Na quarta-feira, a primeira-ministra britânica, Theresa May, anunciou a expulsão de 23 diplomatas russos, uma medida inédita desde a Guerra Fria, e o congelamento dos contatos bilaterais, uma decisão de Moscou considera “absolutamente irresponsável”.
O Kremlin garantiu, nesta sexta, que responderá “de uma hora para a outra” à expulsão de seus diplomatas.
O ministro das Relações Exteriores britânico, Boris Johnson, aumentou a pressão ao assegurar que que Londres culpava o “Kremlin de Putin”, e não a Rússia, pelo grave “uso de um agente neurotóxico nas ruas do Reino Unido, nas ruas das Europa, pela primeira vez desde a Segunda Guerra Mundial”.
O porta-voz do Kremlin, Dmitry Peskov, respondeu de imediato: “Qualquer menção ou referência a nosso presidente nada mais é do que escandalosa e imperdoável em termos de etiqueta diplomática”.
Segundo Peskov, a intensidade da resposta russa será decidida por Putin.
“Cedo ou tarde a Grã-Bretanha terá que fornecer provas conclusivas (…) Por enquanto, não vimos nenhuma”, declarou Peskov.
Moscou anunciou que investigará por “tentativa de assassinato” o envenenamento da filha de Skripal, que acompanhava seu pai no momento do incidente.
A investigação foi anunciada pelo Comitê de Investigações Russo, que não mencionou a morte do ex-espião.
Paralelamente, o organismo afirmou que vai investigar outra morte suspeita, a de Nikolaï Gluchkov, ex-diretor-geral da companhia aérea russa Aeroflot, cujo corpo foi misteriosamente encontrado na segunda-feira em sua residência em Londres.
Pouco depois, a polícia britânica anunciou a mesma medida, uma investigação por “assassinato”.
Ele morreu por “uma compressão no pescoço”, segundo a polícia britânica. Ele era próximo de um magnata russo opositor, Boris Berezovski, que apareceu enforcado em sua casa britânica em 2013.
Novichok
Londres, Berlim, Paris e Washington publicaram um comunicado conjunto no qual afirmam que a única explicação “plausível” para o envenenamento em 4 de março é a responsabilidade de Moscou.
Também pediram ao Kremlin que dê informações sobre o programa de desenvolvimento de armas químicas “Novichok”, o agente neurotóxico que as autoridades britânicas identificaram neste caso de envenenamento. Moscou alega inocência.
A existência deste agente foi revelada por um químico russo atualmente refugiado nos Estados Unidos, Vil Mirzaïanov.
A Rússia, contudo, desmente que tenha um programa para desenvolver estes gases e garante ter destruído todas as suas armas químicas sob controle internacional.
O oficial da polícia Nick Bailey, que inicialmente socorreu o ex-espião e sua filha que tinha dado entrada em estado crítico em um hospital, apresentou melhora e agora está em condição estável, informou o Serviço de Saúde inglês nesta sexta-feira.
Alexander Yakovenko, embaixador russo no Reino Unido, disse à emissora Channel 4 que a resposta britânica ao ataque é “uma grave provocação”.

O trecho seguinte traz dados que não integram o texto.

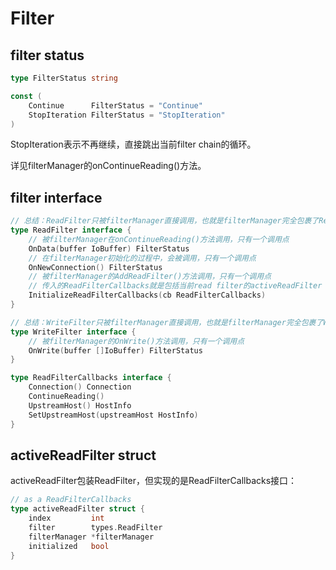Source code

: # Filter

## filter status

```go
type FilterStatus string

const (
	Continue      FilterStatus = "Continue"
	StopIteration FilterStatus = "StopIteration"
)
```

StopIteration表示不再继续，直接跳出当前filter chain的循环。

详见filterManager的onContinueReading()方法。

## filter interface

```go
// 总结：ReadFilter只被filterManager直接调用，也就是filterManager完全包裹了ReadFilter
type ReadFilter interface {
    // 被filterManager在onContinueReading()方法调用，只有一个调用点
	OnData(buffer IoBuffer) FilterStatus
    // 在filterManager初始化的过程中，会被调用，只有一个调用点
	OnNewConnection() FilterStatus
    // 被filterManager的AddReadFilter()方法调用，只有一个调用点
    // 传入的ReadFilterCallbacks就是包括当前read filter的activeReadFilter
	InitializeReadFilterCallbacks(cb ReadFilterCallbacks)
}

// 总结：WriteFilter只被filterManager直接调用，也就是filterManager完全包裹了WriteFilter
type WriteFilter interface {
    // 被filterManager的OnWrite()方法调用，只有一个调用点
	OnWrite(buffer []IoBuffer) FilterStatus
}

type ReadFilterCallbacks interface {
	Connection() Connection
	ContinueReading()
	UpstreamHost() HostInfo
	SetUpstreamHost(upstreamHost HostInfo)
}
```

## activeReadFilter struct

activeReadFilter包装ReadFilter，但实现的是ReadFilterCallbacks接口：

```go
// as a ReadFilterCallbacks
type activeReadFilter struct {
	index         int
	filter        types.ReadFilter
	filterManager *filterManager
	initialized   bool
}
```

O diplomata considerou a investigação “pouco transparente e secreta” e disse que não havia provas de que Skripal esteja gravemente doente.
Silêncio de Putin
O secretário-geral da Otan, Jens Stoltenberg, pediu nesta sexta-feira para a Rússia cooperar e garantiu que a Aliança Atlântica não quer “uma nova Guerra Fria”.
Contudo, a tensão de intensificou com o anúncio dos Estados Unidos de impor sanções à Rússia por sua suposta interferência nas eleições presidenciais americanas de 2016 e por vários ciberataques.
A Rússia respondeu garantindo que também tomaria “represálias” contra Washington quando for o momento.
Outras acusações vão se somando: Washington acredita que hackers russos invadiram nos últimos três anos seus sistemas de controle de infraestruturas básicas, como usinas nucleares.
Por enquanto, Vladimir Putin tem mantido o silêncio sobre o caso, e se mantém em campanha.